## TASK BRIEF
Search the data for the string "Mechanik" and copy each line in which it appears.

## RECORD SET
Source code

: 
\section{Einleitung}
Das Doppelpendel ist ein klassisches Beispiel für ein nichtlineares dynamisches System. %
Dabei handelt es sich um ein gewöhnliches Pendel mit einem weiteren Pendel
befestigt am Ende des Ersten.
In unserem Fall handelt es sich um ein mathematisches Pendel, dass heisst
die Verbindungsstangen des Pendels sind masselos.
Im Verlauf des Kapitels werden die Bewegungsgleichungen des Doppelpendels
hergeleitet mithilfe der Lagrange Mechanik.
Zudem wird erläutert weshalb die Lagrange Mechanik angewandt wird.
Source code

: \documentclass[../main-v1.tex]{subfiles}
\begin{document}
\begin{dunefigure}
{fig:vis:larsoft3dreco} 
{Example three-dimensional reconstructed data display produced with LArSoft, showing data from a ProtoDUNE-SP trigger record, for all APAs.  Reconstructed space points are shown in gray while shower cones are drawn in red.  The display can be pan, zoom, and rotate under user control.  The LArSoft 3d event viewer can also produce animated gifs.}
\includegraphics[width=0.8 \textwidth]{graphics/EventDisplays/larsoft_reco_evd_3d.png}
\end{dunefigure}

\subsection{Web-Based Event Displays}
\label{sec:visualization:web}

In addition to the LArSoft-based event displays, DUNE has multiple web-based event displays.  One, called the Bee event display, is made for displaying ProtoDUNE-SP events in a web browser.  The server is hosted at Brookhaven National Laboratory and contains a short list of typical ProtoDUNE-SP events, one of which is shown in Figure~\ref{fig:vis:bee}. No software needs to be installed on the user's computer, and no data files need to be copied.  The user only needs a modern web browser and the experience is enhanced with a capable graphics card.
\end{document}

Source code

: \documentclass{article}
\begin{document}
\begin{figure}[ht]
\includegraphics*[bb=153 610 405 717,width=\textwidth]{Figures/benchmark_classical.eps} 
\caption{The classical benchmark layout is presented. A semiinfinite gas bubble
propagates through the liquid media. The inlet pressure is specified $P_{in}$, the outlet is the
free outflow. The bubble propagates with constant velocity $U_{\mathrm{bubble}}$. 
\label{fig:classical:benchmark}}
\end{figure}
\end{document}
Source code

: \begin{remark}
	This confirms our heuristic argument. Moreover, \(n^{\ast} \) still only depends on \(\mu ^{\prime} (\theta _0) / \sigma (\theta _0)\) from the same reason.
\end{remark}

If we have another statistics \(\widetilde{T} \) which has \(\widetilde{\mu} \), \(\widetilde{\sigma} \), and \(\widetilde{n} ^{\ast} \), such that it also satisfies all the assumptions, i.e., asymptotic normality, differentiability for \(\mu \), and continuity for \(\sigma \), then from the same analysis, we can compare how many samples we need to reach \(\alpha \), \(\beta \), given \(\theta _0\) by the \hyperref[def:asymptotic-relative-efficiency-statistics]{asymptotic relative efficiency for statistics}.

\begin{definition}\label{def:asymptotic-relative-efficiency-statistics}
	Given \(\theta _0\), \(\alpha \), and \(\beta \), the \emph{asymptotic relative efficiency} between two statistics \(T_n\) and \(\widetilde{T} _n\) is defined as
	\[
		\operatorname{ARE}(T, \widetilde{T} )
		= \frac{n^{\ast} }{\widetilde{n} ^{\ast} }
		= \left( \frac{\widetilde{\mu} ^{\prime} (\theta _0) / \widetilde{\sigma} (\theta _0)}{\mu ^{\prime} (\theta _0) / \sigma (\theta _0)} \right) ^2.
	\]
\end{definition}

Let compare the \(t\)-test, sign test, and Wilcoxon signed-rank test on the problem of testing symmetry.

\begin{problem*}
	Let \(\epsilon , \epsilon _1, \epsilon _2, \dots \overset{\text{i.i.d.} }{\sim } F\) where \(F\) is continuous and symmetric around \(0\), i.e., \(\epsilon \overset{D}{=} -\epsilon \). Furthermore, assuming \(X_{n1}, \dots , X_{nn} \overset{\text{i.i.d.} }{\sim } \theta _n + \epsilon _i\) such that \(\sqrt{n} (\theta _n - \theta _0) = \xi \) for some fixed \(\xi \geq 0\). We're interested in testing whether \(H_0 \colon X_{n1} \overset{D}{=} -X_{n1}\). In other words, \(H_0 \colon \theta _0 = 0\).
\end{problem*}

## OUTPUT OF THE TASK
hergeleitet mithilfe der Lagrange Mechanik.
Zudem wird erläutert weshalb die Lagrange Mechanik angewandt wird.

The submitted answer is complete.